Rapid Fire Abstracts
Bethlehem Mengesha, MD
Clinical and research fellow
University of Ottawa heart institute, Canada
Rebecca E. Thornhill, PhD
Professor
University of Ottawa, Canada
Suman Prabhakar, MD
Staff Radiologist
University of Ottawa heart institute, Canada
David Ian Paterson, MD, FSCMR
Director of Cardiac Imaging
University of Ottawa Heart Institute, Canada
Gary Small, MD
Medical Director, PET/Nuclear cardiology
University of Ottawa heart institute, Canada
Sharon Chih, MD
Medical director/ Heart Transplant and Mechanical Circulatory Support program
University of Ottawa heart institute, Canada
The prevalence of cardiac amyloidosis (CA) has been increasing, in part due to improved detection from multimodality cardiac imaging. Cardiac magnetic resonance (CMR) tissue characterization is used to diagnosis CA and estimate disease burden. Multiple studies have attempted to differentiate between transthyretin (ATTR) CA and light-chain (AL) subtypes using CMR morphologic features and tissue characteristics [1,2].

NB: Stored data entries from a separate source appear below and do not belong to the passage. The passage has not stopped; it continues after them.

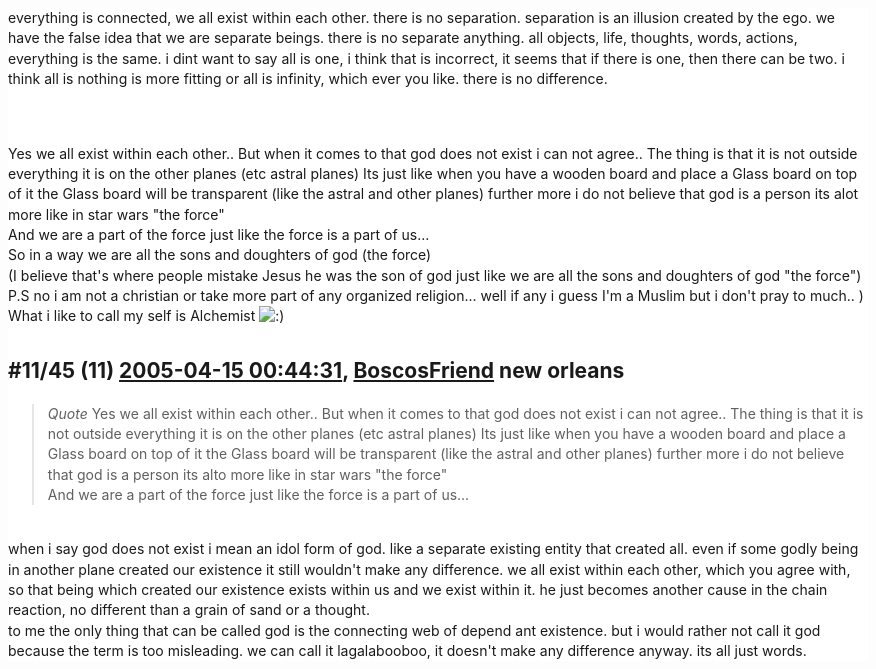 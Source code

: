  everything is connected, we all exist within each other. there is no separation. separation is an illusion created by the ego. we have the false idea that we are separate beings. there is no separate anything. all objects, life, thoughts, words, actions, everything is the same. i dint want to say all is one, i think that is incorrect, it seems that if there is one, then there can be two. i think all is nothing is more fitting or all is infinity, which ever you like. there is no difference.
</blockquote>
<br>
<br>
Yes we all exist within each other.. But when it comes to that god does not exist i can not agree.. The thing is that it is not outside everything it is on the other planes (etc astral planes) Its just like when you have a wooden board and place a Glass board on top of it the Glass board will be transparent (like the astral and other planes) further more i do not believe that god is a person its alot more like in star wars "the force"
<br>
And we are a part of the force just like the force is a part of us...
<br>
So in a way we are all the sons and doughters of god (the force)
<br>
(I believe that's where people mistake Jesus he was the son of god just like we are all the sons and doughters of god "the force")
<br>
P.S no i am not a christian or take more part of any organized religion... well if any i guess I'm a Muslim but i don't pray to much.. )
<br>
What i like to call my self is Alchemist
<img alt=":)" class="smiley" src="https://www.astralpulse.com/forums/Smileys/fugue/smiley.png" title="Smiley"/>
</section>

## \#11/45 (11) [2005-04-15 00:44:31](https://www.astralpulse.com/forums/index.php?msg=160391), [BoscosFriend](https://www.astralpulse.com/forums/profile/?u=8376) new orleans ##
<section>
<blockquote class="bbc_standard_quote">
 <cite>
  Quote
 </cite>
 Yes we all exist within each other.. But when it comes to that god does not exist i can not agree.. The thing is that it is not outside everything it is on the other planes (etc astral planes) Its just like when you have a wooden board and place a Glass board on top of it the Glass board will be transparent (like the astral and other planes) further more i do not believe that god is a person its alto more like in star wars "the force"
 <br>
 And we are a part of the force just like the force is a part of us...
 <br>
</blockquote>
<br>
when i say god does not exist i mean an idol form of god. like a separate existing entity that created all. even if some godly being in another plane created our existence it still wouldn't make any difference. we all exist within each other, which you agree with, so that being which created our existence exists within us and we exist within it. he just becomes another cause in the chain reaction, no different than a grain of sand or a thought.
<br>
to me the only thing that can be called god is the connecting web of depend ant existence. but i would rather not call it god because the term is too misleading. we can call it lagalabooboo, it doesn't make any difference anyway. its all just words.
</section>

Radiomics is an imaging post-processing technique which analyses pixels to derive data on tissue shape and texture and it has been studied in discriminating CA from other hypertrophic phenotypes [3]. The purpose of this study was to train and test a machine learning model developed using radiomic features extracted from routine LGE CMR images to differentiate between ATTR and AL amyloid subtypes.
Methods:
Confirmed cases of CA who underwent a conventional contrast CMR on a 1.5 Tesla scanner (Magnetom Aera, Siemens) were retrospectively identified from a single site. Cardiac function and myocardial tissue characterization (T1, ECV) and LGE quantification were derived using commercial software (CVI42, Circle Inc). LGE images were manually segmented by two experienced readers using 3D slicer and radiomics features were extracted from basal segment short-axis phase-sensitive reconstruction (PSIR) LGE images of left ventricular myocardium using PyRadiomics. The full dataset was randomly stratified into training (n=105) and testing (n=35) sets with respect to amyloidosis subtype. Feature selection was performed on the training set using least absolute shrinkage and selection operator (LASSO) regression. A parsimonious set of radiomic features was then used to train a machine learning algorithm, XGBoost to generate classifiers to discriminate between ATTR and AL subtypes (5-fold CV). Model performance was evaluated on the independent testing set using ROC analysis.
Results:
140 patients (mean age 74±10years, 78% male, 66% ATTR) with confirmed CA were included (Table 1). From a total of 464 radiomic features initially extracted, inter-reader analysis resulted in 210 radiomic features with ICC >0.90. A set of 8 stable radiomic features with nonzero LASSO coefficients were selected for model development. The best XGBoost model showed an AUC ROC of 0.88, (95%CI, 0.75-1) for the identification of AL using morphologic features and radiomic signature compared to model using morphologic features alone (AUC 0.88, 95%CI 0.75-1 and AUC 0.68, 95%CI 0.49-0.87 respectively), DeLong’s test p value=0.03.
Conclusion:
A radiomics analysis of the LGE images on CMR has an incremental value in discriminating between the amyloid subtypes when combined with morphological differences in LV wall thickness, LV size and scar burden.